▸ **Exercise requirements**
Each line of the listing that contains the word "FunctionAppName" is to be copied.

#####

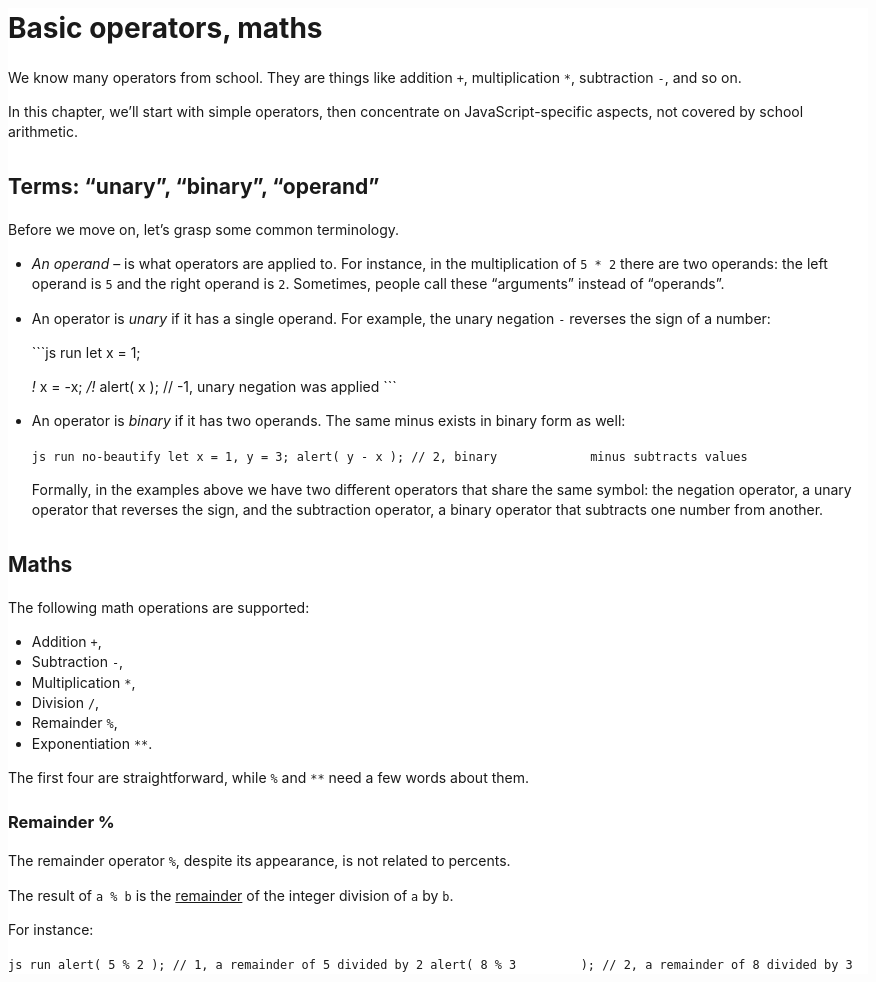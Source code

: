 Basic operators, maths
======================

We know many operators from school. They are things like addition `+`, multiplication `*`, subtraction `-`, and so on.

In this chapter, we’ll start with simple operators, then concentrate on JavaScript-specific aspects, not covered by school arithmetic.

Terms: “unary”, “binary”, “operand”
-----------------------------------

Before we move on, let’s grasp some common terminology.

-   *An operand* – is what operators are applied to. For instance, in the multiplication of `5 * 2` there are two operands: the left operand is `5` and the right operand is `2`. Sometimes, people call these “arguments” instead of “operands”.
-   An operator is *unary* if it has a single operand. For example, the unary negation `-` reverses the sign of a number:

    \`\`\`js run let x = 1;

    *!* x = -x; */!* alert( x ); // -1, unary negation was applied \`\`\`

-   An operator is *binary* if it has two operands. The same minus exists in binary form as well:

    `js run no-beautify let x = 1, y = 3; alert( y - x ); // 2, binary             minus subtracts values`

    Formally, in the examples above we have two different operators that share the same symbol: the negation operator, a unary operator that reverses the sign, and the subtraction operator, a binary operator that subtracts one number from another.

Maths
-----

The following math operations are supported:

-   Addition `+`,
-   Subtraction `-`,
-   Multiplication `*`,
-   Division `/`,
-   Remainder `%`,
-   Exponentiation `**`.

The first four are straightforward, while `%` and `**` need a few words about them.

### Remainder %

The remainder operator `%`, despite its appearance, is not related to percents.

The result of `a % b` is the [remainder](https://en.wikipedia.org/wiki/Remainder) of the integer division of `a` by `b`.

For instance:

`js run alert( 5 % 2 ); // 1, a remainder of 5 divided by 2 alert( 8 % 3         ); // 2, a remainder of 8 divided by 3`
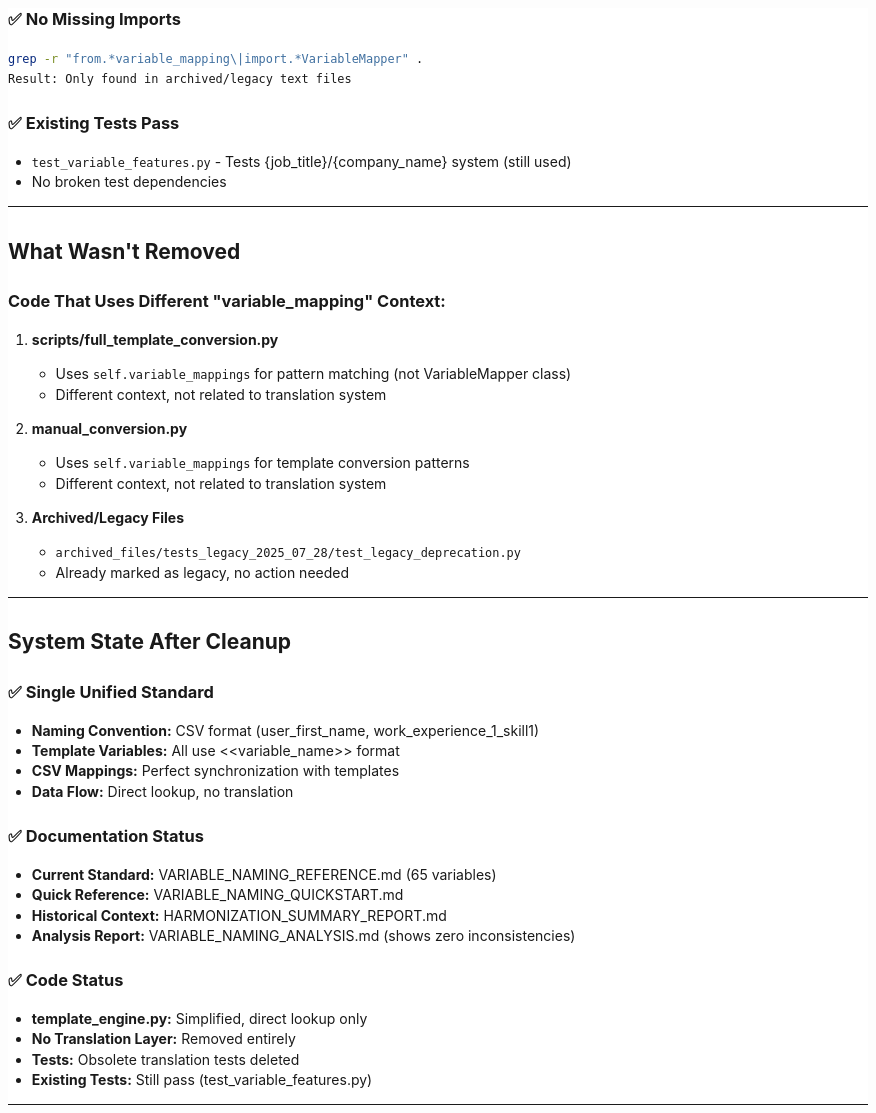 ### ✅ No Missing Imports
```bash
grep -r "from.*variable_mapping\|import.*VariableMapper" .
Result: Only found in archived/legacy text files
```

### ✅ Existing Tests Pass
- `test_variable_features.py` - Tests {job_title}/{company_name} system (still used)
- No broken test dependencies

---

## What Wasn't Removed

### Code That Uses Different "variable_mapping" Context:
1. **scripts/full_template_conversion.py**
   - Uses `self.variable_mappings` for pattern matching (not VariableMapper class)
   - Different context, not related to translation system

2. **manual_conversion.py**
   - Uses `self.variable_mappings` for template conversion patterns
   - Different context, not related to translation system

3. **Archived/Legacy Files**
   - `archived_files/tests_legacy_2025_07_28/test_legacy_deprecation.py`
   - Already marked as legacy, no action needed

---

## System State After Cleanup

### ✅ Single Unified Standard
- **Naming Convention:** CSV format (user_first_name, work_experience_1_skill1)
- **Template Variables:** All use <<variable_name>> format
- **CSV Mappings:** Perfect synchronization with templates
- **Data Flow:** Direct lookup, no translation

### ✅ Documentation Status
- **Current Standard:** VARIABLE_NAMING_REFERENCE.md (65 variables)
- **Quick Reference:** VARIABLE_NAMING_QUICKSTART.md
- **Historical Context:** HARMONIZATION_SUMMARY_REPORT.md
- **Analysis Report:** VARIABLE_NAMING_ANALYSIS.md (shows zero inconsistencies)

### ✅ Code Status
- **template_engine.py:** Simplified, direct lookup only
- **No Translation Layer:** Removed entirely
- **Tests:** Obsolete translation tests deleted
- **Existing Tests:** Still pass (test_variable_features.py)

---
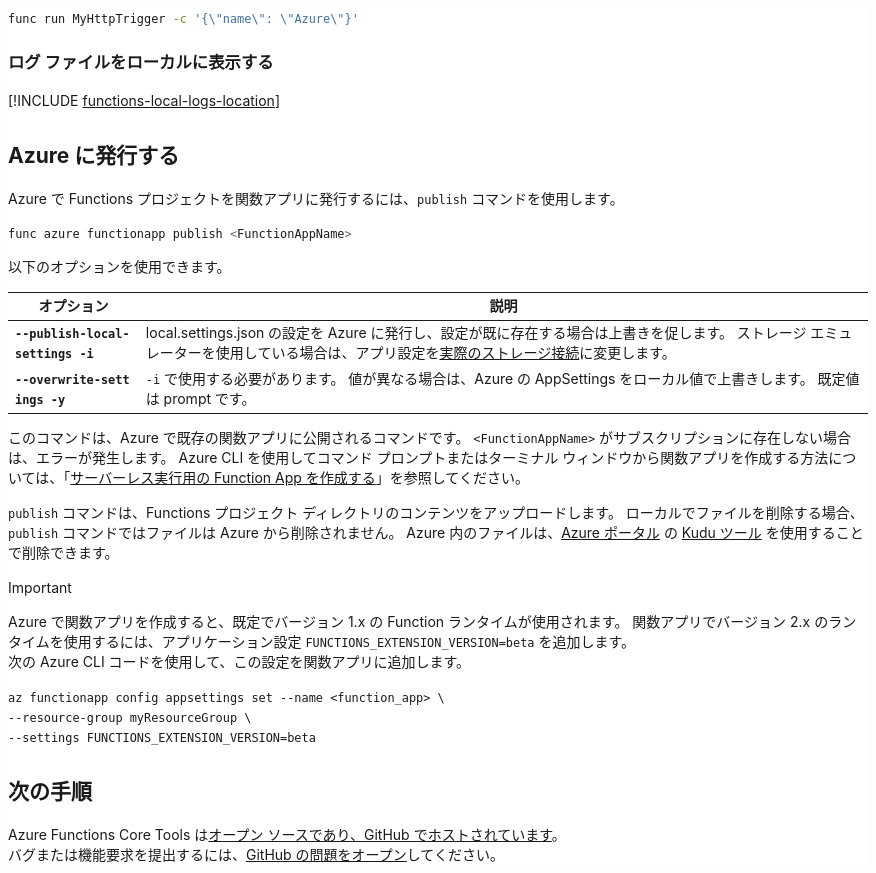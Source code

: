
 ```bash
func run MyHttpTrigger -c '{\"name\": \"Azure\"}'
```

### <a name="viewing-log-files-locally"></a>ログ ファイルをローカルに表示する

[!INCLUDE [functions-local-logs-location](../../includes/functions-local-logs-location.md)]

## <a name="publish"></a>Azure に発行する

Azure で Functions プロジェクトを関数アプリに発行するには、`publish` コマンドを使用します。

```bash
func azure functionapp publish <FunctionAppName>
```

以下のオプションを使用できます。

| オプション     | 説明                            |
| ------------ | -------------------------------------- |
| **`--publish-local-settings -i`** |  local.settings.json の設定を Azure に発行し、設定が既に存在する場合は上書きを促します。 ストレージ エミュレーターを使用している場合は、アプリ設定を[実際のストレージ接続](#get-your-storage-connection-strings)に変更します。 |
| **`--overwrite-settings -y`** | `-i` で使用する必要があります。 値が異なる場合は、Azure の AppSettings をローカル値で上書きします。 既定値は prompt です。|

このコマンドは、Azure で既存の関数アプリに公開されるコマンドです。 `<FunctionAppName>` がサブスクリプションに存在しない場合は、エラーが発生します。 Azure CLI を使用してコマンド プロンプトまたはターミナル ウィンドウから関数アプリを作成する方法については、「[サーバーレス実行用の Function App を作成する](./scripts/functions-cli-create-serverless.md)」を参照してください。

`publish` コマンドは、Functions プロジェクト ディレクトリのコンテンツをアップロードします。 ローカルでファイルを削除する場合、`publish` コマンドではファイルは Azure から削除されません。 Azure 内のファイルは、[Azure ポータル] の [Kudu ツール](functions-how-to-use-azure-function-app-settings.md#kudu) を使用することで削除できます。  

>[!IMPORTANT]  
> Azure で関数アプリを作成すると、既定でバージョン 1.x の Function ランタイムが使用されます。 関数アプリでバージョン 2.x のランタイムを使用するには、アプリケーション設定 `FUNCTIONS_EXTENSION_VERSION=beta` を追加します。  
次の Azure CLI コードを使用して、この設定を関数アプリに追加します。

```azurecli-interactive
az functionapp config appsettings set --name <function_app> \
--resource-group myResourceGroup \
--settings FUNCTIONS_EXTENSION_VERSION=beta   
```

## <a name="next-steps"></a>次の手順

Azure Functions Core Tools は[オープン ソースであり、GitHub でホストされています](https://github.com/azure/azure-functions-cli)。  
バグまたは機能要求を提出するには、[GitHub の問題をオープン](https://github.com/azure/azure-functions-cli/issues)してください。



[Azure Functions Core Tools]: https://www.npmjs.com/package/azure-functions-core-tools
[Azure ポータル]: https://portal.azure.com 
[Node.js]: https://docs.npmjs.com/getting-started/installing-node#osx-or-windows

#####

▸ **Solution to this problem**
func azure functionapp publish <FunctionAppName>
このコマンドは、Azure で既存の関数アプリに公開されるコマンドです。 `<FunctionAppName>` がサブスクリプションに存在しない場合は、エラーが発生します。 Azure CLI を使用してコマンド プロンプトまたはターミナル ウィンドウから関数アプリを作成する方法については、「[サーバーレス実行用の Function App を作成する](./scripts/functions-cli-create-serverless.md)」を参照してください。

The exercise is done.